The material below contains a line with "We will show" and a line with "Then the $\phi$-divergence". Copy exactly those two lines and all lines between them.

SUPPLIED MATERIAL:
........
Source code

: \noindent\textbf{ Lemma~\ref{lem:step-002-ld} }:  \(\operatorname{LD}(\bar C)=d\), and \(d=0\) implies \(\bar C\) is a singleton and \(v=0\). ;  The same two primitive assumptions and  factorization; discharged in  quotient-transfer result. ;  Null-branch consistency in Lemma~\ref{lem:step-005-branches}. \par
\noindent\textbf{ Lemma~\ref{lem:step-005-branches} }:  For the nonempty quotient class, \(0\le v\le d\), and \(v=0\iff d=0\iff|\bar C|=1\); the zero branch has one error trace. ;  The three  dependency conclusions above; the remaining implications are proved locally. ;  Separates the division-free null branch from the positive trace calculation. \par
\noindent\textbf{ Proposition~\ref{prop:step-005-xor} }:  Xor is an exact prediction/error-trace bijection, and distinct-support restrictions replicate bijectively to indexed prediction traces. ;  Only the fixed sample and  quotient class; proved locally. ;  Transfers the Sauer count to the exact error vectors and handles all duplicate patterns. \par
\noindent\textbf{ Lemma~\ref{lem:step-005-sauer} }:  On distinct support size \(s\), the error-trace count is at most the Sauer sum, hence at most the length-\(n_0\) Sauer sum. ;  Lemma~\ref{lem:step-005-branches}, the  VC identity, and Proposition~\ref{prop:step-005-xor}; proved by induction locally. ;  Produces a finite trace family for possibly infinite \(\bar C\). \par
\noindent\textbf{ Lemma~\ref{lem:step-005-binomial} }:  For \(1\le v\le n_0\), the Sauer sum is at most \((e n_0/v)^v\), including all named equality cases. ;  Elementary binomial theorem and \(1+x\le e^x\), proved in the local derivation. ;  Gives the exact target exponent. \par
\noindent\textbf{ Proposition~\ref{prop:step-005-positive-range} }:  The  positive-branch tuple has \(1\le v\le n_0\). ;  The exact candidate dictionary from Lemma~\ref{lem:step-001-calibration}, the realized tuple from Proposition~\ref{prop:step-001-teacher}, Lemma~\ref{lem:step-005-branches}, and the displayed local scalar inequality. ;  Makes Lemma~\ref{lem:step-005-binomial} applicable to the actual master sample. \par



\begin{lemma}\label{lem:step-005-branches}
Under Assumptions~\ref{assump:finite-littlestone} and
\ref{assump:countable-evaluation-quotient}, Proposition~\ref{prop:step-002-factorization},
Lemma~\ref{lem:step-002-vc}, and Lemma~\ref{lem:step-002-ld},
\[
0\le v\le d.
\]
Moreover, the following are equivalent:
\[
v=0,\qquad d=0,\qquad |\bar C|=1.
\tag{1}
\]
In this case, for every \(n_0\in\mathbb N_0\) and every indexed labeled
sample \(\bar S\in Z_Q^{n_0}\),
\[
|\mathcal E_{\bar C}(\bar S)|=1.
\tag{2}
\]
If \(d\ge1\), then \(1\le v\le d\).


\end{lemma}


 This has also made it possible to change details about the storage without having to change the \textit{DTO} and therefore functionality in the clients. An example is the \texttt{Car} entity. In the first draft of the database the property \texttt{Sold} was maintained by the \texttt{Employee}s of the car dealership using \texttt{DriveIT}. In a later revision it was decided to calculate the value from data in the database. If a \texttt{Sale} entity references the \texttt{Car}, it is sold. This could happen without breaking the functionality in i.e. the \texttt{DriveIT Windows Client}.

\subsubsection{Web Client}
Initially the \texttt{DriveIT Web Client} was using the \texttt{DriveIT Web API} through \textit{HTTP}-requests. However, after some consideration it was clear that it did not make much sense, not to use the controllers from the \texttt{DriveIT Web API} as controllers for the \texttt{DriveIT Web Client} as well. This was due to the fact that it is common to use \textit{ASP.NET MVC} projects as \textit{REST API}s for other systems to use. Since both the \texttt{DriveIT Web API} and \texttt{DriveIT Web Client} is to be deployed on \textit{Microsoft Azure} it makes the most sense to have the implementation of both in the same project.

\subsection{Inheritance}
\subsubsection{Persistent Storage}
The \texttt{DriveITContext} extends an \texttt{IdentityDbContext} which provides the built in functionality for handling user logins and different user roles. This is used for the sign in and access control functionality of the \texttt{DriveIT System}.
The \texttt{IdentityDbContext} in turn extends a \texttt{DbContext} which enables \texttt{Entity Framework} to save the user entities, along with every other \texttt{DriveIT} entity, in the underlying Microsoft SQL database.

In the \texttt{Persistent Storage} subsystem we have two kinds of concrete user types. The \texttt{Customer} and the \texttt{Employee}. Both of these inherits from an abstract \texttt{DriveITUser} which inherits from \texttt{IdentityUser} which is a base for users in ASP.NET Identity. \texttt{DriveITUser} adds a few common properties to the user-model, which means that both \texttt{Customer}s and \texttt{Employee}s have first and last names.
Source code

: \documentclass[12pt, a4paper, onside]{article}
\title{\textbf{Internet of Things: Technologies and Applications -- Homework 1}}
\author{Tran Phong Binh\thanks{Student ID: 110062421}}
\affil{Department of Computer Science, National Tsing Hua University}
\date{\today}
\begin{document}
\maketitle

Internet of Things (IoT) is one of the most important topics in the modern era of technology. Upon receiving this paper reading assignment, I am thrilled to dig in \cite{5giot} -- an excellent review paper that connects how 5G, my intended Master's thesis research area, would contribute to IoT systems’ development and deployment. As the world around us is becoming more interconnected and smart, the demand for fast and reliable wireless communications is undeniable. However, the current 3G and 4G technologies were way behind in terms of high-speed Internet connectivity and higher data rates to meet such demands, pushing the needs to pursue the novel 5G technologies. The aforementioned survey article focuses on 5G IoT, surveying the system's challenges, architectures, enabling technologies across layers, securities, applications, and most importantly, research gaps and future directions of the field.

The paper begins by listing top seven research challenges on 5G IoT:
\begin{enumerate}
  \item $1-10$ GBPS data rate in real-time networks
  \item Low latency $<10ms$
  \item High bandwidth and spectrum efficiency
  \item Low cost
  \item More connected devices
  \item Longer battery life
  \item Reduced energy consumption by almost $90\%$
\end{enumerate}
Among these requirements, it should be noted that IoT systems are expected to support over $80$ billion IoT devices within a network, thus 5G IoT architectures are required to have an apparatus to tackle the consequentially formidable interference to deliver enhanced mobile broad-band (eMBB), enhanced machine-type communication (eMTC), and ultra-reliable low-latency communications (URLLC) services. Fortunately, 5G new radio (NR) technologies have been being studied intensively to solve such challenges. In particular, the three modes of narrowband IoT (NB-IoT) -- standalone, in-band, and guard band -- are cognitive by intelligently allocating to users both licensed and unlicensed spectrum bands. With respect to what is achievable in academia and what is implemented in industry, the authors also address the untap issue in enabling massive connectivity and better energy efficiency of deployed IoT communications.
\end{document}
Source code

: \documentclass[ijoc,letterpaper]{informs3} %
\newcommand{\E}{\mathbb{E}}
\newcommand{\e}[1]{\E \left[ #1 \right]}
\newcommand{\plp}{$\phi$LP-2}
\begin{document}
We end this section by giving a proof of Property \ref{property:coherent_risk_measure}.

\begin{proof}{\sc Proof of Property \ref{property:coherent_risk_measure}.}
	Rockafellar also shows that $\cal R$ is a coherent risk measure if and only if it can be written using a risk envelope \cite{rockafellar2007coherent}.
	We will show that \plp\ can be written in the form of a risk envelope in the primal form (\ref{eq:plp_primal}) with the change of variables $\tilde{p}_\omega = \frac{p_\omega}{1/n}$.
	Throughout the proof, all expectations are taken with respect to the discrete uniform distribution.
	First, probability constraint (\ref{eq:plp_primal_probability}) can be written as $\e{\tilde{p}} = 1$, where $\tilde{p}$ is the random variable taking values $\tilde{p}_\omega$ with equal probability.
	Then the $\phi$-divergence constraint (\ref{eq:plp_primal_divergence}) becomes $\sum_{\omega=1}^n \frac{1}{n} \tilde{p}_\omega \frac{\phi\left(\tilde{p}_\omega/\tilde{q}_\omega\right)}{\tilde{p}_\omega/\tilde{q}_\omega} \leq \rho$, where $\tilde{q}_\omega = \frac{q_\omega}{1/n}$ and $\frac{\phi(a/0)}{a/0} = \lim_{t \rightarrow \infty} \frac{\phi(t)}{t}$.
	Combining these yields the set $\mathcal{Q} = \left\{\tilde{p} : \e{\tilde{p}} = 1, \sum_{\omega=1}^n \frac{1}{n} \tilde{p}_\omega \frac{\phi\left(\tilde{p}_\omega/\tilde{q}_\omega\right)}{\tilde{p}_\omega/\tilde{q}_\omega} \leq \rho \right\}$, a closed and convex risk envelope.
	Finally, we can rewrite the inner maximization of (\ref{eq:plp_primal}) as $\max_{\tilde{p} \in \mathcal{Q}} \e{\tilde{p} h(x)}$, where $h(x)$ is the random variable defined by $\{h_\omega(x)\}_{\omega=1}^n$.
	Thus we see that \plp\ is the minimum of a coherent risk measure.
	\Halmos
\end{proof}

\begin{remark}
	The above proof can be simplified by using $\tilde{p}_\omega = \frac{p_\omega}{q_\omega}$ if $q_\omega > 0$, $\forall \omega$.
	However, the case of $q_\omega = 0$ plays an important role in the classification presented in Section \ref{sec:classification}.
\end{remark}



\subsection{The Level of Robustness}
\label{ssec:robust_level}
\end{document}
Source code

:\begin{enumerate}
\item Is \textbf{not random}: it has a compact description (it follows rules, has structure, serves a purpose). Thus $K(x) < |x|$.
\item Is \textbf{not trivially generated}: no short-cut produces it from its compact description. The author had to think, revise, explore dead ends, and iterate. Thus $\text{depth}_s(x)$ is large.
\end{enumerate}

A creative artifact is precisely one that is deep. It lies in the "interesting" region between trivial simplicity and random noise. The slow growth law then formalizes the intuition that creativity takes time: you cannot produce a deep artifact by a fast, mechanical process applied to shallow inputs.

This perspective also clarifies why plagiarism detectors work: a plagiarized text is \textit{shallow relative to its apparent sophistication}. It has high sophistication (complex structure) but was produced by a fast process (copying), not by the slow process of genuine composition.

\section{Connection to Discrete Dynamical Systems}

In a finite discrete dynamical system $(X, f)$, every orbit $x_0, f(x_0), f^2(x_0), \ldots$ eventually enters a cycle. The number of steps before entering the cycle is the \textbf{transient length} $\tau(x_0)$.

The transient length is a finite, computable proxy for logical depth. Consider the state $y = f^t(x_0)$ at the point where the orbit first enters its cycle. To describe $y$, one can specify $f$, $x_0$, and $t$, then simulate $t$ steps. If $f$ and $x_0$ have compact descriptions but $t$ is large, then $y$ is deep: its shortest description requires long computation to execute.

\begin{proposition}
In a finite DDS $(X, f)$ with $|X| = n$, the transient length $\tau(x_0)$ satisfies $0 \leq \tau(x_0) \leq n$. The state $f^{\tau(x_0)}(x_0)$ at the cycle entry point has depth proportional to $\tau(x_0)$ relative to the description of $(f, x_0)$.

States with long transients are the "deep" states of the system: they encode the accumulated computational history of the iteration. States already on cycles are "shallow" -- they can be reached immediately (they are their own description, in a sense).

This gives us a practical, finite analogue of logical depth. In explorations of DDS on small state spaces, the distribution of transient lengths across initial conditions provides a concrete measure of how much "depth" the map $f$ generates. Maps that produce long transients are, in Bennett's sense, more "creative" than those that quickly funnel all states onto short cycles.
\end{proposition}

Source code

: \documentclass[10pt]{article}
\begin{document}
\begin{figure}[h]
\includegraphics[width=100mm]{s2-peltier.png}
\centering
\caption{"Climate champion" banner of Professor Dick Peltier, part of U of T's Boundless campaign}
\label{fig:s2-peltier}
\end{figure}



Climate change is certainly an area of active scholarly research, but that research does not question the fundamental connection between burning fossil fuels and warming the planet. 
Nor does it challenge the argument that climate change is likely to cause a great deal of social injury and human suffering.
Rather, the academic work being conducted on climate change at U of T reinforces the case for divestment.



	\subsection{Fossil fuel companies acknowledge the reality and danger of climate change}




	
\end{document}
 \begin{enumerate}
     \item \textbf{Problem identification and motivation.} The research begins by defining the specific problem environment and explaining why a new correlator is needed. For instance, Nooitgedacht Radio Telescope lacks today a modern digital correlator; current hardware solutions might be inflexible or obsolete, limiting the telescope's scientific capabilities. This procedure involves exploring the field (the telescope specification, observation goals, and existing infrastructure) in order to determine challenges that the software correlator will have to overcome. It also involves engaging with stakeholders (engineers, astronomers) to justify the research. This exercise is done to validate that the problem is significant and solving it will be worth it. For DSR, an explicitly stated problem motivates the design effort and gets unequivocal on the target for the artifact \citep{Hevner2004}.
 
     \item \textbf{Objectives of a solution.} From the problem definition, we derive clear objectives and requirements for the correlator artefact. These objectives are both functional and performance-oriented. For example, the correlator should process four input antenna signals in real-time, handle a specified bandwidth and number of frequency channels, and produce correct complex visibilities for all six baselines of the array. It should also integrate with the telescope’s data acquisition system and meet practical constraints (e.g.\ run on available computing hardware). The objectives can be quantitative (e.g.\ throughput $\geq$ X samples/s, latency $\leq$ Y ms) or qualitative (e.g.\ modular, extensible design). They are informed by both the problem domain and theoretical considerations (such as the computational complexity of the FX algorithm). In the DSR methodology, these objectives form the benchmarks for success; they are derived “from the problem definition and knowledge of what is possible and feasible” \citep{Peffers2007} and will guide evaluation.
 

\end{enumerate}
........
WRITTEN REPLY:
	We will show that \plp\ can be written in the form of a risk envelope in the primal form (\ref{eq:plp_primal}) with the change of variables $\tilde{p}_\omega = \frac{p_\omega}{1/n}$.
	Throughout the proof, all expectations are taken with respect to the discrete uniform distribution.
	First, probability constraint (\ref{eq:plp_primal_probability}) can be written as $\e{\tilde{p}} = 1$, where $\tilde{p}$ is the random variable taking values $\tilde{p}_\omega$ with equal probability.
	Then the $\phi$-divergence constraint (\ref{eq:plp_primal_divergence}) becomes $\sum_{\omega=1}^n \frac{1}{n} \tilde{p}_\omega \frac{\phi\left(\tilde{p}_\omega/\tilde{q}_\omega\right)}{\tilde{p}_\omega/\tilde{q}_\omega} \leq \rho$, where $\tilde{q}_\omega = \frac{q_\omega}{1/n}$ and $\frac{\phi(a/0)}{a/0} = \lim_{t \rightarrow \infty} \frac{\phi(t)}{t}$.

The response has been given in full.